O caminho é bem mais curto para Filipe em San Clemente, onde vive. Finalista em cinco das dez etapas classificatórias naquele que já é seu melhor ano na liga mundial, o paulista de Ubatuba passou quase toda a competição com a camisa amarela, vestida pelo líder. Na final, vai ter pela frente um adversário possivelmente embalado. E possivelmente cansado.
“Tem esse lado, de pegar um cara vindo acelerado. Mas os treinos estão sendo feitos. Estou dentro da água, testando prancha. Vou estar preparado. Só vejo vantagem em estar no primeiro lugar, uma vantagem física e até psicológica. Estou bem tranquilo”, disse.
Em 2021, Toledo chegou ao Finals como terceiro colocado. Bateu o quarto, o norte-americano Conner Coffin, e o segundo, Italo. Na decisão, caiu diante do líder, um então inspirado Gabriel Medina, que se ausentou de mais de metade do circuito nesta temporada. Sem a pontuação necessária para brigar pelo tetra, apostou naquele que derrotou na edição passada e declarou torcer por ele.
“O Gabriel tem muita experiência, três títulos. Não é um elogio da boca de qualquer um. Então, realmente, traz uma confiança, uma inspiração a mais. Faltou ele com a gente aqui mais um ano. Mas quem sabe no próximo eu não consiga dar um troco na final?”, provocou.
Assim é a relação entre os membros do que ficou conhecido como “Brazilian Storm”, a tempestade brasileira que tomou conta do surfe masculino desde o primeiro título de Medina, em 2014. Há amizade, mas há também uma rivalidade ferrenha, típica daqueles que disputam o domínio em uma modalidade.
Italo precisa superar três rivais antes de pensar em Filipe, porém já sabe qual é seu alvo. Derrotado pelo compatriota na semifinal de 2021 -e nas três disputas de 2022 até aqui-, quer ir à forra na batalha maior, aquela que vale o título.
“Vai ser interessante essa bateria. No ano passado, minha estratégia foi errada. Estou tendo agora a oportunidade de bater o mesmo cara”, respondeu, quase com a certeza sobre os nomes da decisão.
“Poxa, Trestles é uma onda incrível. Tem direita, tem esquerda, posso voar para um lado, posso voar para o outro, posso espancar para os dois lados!”, acrescentou Ferreira, de seu jeito característico, arregalando os olhos.

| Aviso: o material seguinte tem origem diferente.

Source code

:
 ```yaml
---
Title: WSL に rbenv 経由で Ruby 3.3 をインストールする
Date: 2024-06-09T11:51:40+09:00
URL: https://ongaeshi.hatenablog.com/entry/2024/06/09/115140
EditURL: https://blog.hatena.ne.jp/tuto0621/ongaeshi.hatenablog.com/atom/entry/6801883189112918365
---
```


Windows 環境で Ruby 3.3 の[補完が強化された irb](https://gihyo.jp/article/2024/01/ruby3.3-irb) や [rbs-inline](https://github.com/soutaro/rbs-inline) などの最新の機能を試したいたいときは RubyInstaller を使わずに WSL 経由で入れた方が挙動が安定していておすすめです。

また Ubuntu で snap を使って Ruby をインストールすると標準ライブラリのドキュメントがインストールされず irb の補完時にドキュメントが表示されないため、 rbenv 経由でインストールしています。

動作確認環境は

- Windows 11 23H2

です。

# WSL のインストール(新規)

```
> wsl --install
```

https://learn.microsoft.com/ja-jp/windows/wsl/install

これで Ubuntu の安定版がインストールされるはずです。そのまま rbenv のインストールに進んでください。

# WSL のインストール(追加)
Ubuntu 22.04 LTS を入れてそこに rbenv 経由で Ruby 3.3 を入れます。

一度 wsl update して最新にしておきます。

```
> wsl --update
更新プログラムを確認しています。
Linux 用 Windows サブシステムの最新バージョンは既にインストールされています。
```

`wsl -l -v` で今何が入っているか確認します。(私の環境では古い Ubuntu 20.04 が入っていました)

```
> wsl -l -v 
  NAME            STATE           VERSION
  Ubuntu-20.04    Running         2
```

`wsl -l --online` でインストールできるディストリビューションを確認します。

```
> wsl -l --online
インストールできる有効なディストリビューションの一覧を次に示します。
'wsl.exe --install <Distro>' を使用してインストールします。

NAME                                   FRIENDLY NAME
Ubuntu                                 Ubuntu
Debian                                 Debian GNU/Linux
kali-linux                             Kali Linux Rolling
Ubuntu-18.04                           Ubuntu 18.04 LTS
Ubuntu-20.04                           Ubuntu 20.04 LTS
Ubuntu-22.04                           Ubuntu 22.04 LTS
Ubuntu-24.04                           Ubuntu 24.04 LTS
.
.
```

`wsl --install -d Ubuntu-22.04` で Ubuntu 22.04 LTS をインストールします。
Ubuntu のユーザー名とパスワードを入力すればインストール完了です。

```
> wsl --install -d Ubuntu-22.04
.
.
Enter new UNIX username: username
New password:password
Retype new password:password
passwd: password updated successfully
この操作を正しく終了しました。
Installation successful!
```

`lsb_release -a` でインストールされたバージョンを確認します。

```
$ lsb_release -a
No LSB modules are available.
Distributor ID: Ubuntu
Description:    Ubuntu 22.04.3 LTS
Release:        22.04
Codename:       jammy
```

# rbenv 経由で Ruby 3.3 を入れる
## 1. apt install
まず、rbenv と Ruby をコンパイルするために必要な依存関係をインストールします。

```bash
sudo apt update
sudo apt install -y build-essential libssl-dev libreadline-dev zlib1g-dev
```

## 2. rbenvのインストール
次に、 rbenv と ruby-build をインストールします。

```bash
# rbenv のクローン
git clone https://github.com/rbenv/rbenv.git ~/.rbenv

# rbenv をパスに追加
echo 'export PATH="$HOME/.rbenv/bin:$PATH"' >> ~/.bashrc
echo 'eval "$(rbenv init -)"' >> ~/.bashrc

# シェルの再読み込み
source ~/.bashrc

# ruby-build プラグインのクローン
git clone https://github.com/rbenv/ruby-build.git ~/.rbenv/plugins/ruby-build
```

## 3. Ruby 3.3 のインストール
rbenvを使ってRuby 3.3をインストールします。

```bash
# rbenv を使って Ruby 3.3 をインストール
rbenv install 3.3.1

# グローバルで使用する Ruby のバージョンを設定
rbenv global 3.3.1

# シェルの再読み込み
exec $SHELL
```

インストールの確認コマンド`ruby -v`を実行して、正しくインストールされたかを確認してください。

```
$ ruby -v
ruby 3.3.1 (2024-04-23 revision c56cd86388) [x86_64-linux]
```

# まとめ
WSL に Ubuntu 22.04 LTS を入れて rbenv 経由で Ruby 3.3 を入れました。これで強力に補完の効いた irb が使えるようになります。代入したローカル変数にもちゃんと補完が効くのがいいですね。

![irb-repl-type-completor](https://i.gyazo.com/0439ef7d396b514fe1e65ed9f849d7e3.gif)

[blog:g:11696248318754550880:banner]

Ele também arregalou bastante os olhos para os juízes ao longo do ano. Algumas de suas derrotas foram questionadas, como no duelo com Jack Robinson em Bells Beach, na Austrália, resultado considerado injusto por quase toda a crítica especializada.
Italo marchou à cabine dos jurados -como fizera Filipe, em outros momentos da carreira, quando chegou a ser suspenso por sua fúria. Depois, tentou ouvi-los mais calmamente. Não foi convencido das justificativas. Só se convenceu de que precisa fazer mais para triunfar.
“Eu sei que tenho que surfar o dobro dos caras sempre. Tenho na minha mente: não posso deixar dúvidas, porque a dúvida realmente pesa um pouco para o lado de lá. Mas beleza. A gente joga o jogo da melhor forma possível. É entrar na água e não deixar espaço para o adversário”, disse.
Já Toledo hoje mostra bem menos agressividade do que exibiu outrora. Superados problemas de saúde mental e situações em que enfrentou um quadro de depressão, passou a sorrir muito mais desde sua já ótima temporada passada.
Mesmo na derrota decisiva para Medina aceitou alegremente o aviso do campeão: “Sua hora vai chegar”. De lá para cá, dominou o campeonato e se colocou na posição que queria, a um passo daquilo com que tanto sonhou.
“Hoje estou mais perto, mais bem colocado, mais bem preparado. Tenho grande chance, sim”, afirmou, demonstrando uma renovada fé em si. “Não vou negar que, depois do ano que fiz, chegue muito mais confiante. Tudo o que aconteceu me deixou preparado para este exato momento. Agora, é só aproveitar o processo e ser feliz.”